### Exercise description
Where does "repository" appear in the data? Return each line that holds it.

### Collected data
# # #

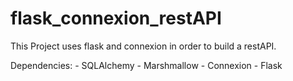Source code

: # flask_connexion_restAPI

This Project uses flask and connexion in order to build a restAPI.

Dependencies:
    - SQLAlchemy
    - Marshmallow
    - Connexion
    - Flask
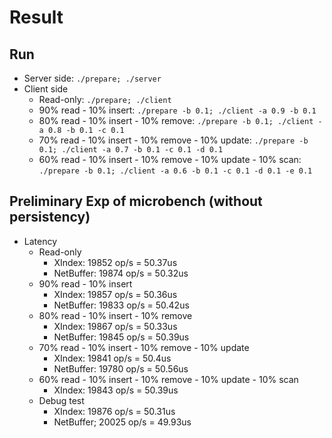 # Result

## Run

- Server side: `./prepare; ./server`
- Client side
	+ Read-only: `./prepare; ./client`
	+ 90% read - 10% insert: `./prepare -b 0.1; ./client -a 0.9 -b 0.1`
	+ 80% read - 10% insert - 10% remove: `./prepare -b 0.1; ./client -a 0.8 -b 0.1 -c 0.1`
	+ 70% read - 10% insert - 10% remove - 10% update: `./prepare -b 0.1; ./client -a 0.7 -b 0.1 -c 0.1 -d 0.1`
	+ 60% read - 10% insert - 10% remove - 10% update - 10% scan: `./prepare -b 0.1; ./client -a 0.6 -b 0.1 -c 0.1 -d 0.1 -e 0.1`

## Preliminary Exp of microbench (without persistency)

- Latency
	* Read-only
		- XIndex: 19852 op/s = 50.37us
		- NetBuffer: 19874 op/s = 50.32us
	* 90% read - 10% insert
		- XIndex: 19857 op/s = 50.36us
		- NetBuffer: 19833 op/s = 50.42us
	* 80% read - 10% insert - 10% remove
		- XIndex: 19867 op/s = 50.33us
		- NetBuffer: 19845 op/s = 50.39us
	* 70% read - 10% insert - 10% remove - 10% update
		- XIndex: 19841 op/s = 50.4us
		- NetBuffer: 19780 op/s = 50.56us
	* 60% read - 10% insert - 10% remove - 10% update - 10% scan
		- XIndex: 19843 op/s = 50.39us
	* Debug test
		- XIndex: 19876 op/s = 50.31us
		- NetBuffer; 20025 op/s = 49.93us
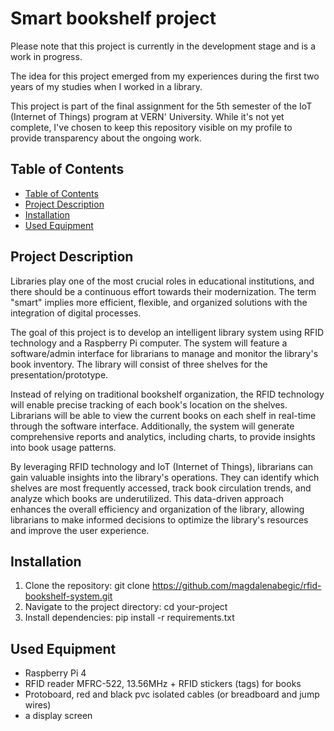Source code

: # Smart bookshelf project

Please note that this project is currently in the development stage and is a work in progress. 

The idea for this project emerged from my experiences during the first two years of my studies when I worked in a library. 

This project is part of the final assignment for the 5th semester of the IoT (Internet of Things) program at VERN' University. While it's not yet complete, I've chosen to keep this repository visible on my profile to provide transparency about the ongoing work.
 
 ## Table of Contents
- [Table of Contents](#table-of-contents)
- [Project Description](#project-description)
- [Installation](#installation)
- [Used Equipment](#used-equipment)


## Project Description

Libraries play one of the most crucial roles in educational institutions, and there should be a continuous effort towards their modernization. The term "smart" implies more efficient, flexible, and organized solutions with the integration of digital processes.

The goal of this project is to develop an intelligent library system using RFID technology and a Raspberry Pi computer. The system will feature a software/admin interface for librarians to manage and monitor the library's book inventory. The library will consist of three shelves for the presentation/prototype.

Instead of relying on traditional bookshelf organization, the RFID technology will enable precise tracking of each book's location on the shelves. Librarians will be able to view the current books on each shelf in real-time through the software interface. Additionally, the system will generate comprehensive reports and analytics, including charts, to provide insights into book usage patterns.

By leveraging RFID technology and IoT (Internet of Things), librarians can gain valuable insights into the library's operations. They can identify which shelves are most frequently accessed, track book circulation trends, and analyze which books are underutilized. This data-driven approach enhances the overall efficiency and organization of the library, allowing librarians to make informed decisions to optimize the library's resources and improve the user experience.

## Installation

1. Clone the repository:
   git clone https://github.com/magdalenabegic/rfid-bookshelf-system.git
2. Navigate to the project directory:
    cd your-project
3. Install dependencies:
    pip install -r requirements.txt

## Used Equipment

- Raspberry Pi 4
- RFID reader MFRC-522, 13.56MHz + RFID stickers (tags) for books
- Protoboard, red and black pvc isolated cables (or breadboard and jump wires)
- a display screen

# # #

### Response to the task
This project is part of the final assignment for the 5th semester of the IoT (Internet of Things) program at VERN' University. While it's not yet complete, I've chosen to keep this repository visible on my profile to provide transparency about the ongoing work.
1. Clone the repository:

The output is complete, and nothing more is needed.